--- TASK REQUIREMENTS ---
In the records below, count every line containing "page". Reply with the number only.

--- DATA FOR ANALYSIS ---
--
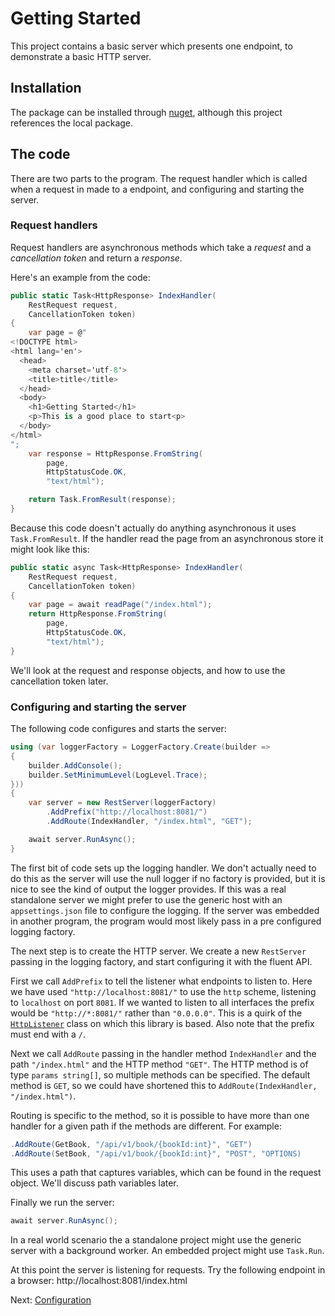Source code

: # Getting Started

This project contains a basic server which presents one endpoint, to demonstrate
a basic HTTP server.

## Installation

The package can be installed through [nuget](https://www.nuget.org/packages/JetBlack.Http),
although this project references the local package.

## The code

There are two parts to the program. The request handler which is called
when a request in made to a endpoint, and configuring and starting the
server.

### Request handlers

Request handlers are asynchronous methods which take a *request* and a
*cancellation token* and return a *response*.

Here's an example from the code:

```csharp
public static Task<HttpResponse> IndexHandler(
    RestRequest request,
    CancellationToken token)
{
    var page = @"
<!DOCTYPE html>
<html lang='en'>
  <head>
    <meta charset='utf-8'>
    <title>title</title>
  </head>
  <body>
    <h1>Getting Started</h1>
    <p>This is a good place to start<p>
  </body>
</html>
";
    var response = HttpResponse.FromString(
        page,
        HttpStatusCode.OK,
        "text/html");

    return Task.FromResult(response);
}
```

Because this code doesn't actually do anything asynchronous it uses
`Task.FromResult`. If the handler read the page from an asynchronous
store it might look like this:

```csharp
public static async Task<HttpResponse> IndexHandler(
    RestRequest request,
    CancellationToken token)
{
    var page = await readPage("/index.html");
    return HttpResponse.FromString(
        page,
        HttpStatusCode.OK,
        "text/html");
}
```

We'll look at the request and response objects, and how to use the cancellation token later.

### Configuring and starting the server

The following code configures and starts the server:

```csharp
using (var loggerFactory = LoggerFactory.Create(builder =>
{
    builder.AddConsole();
    builder.SetMinimumLevel(LogLevel.Trace);
}))
{
    var server = new RestServer(loggerFactory)
        .AddPrefix("http://localhost:8081/")
        .AddRoute(IndexHandler, "/index.html", "GET");

    await server.RunAsync();
}
```

The first bit of code sets up the logging handler. We don't actually
need to do this as the server will use the null logger if no factory is
provided, but it is nice to see the kind of output the logger provides.
If this was a real standalone server we might prefer to use the generic
host with an `appsettings.json` file to configure the logging. If the
server was embedded in another program, the program would most likely pass in a pre configured logging factory.

The next step is to create the HTTP server. We create a new `RestServer`
passing in the logging factory, and start configuring it with the fluent
API.

First we call `AddPrefix` to tell the listener what endpoints to listen
to. Here we have used `"http://localhost:8081/"` to use the `http` scheme,
listening to `localhost` on port `8081`. If we wanted to listen to all
interfaces the prefix would be `"http://*:8081/"` rather than `"0.0.0.0"`.
This is a quirk of the
[`HttpListener`](https://learn.microsoft.com/en-us/dotnet/api/system.net.httplistener)
class on which this library is based. Also note that the prefix must end with a `/`.

Next we call `AddRoute` passing in the handler method `IndexHandler` and
the path `"/index.html"` and the HTTP method `"GET"`. The HTTP method is
of type `params string[]`, so multiple methods can be specified. The default method is `GET`, so we could have shortened this to `AddRoute(IndexHandler, "/index.html")`. 

Routing is specific to the method, so it is possible to have more than one
handler for a given path if the methods are different. For example:

```csharp
.AddRoute(GetBook, "/api/v1/book/{bookId:int}", "GET")
.AddRoute(SetBook, "/api/v1/book/{bookId:int}", "POST", "OPTIONS)
```

This uses a path that captures variables, which can be found in the
request object. We'll discuss path variables later.

Finally we run the server:

```csharp
await server.RunAsync();
```

In a real world scenario the a standalone project might use the generic server
with a background worker. An embedded project might use `Task.Run`.

At this point the server is listening for requests. Try the following
endpoint in a browser: http://localhost:8081/index.html

Next: [Configuration](../Configuration/)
--
--- EXPECTED OUTPUT ---
5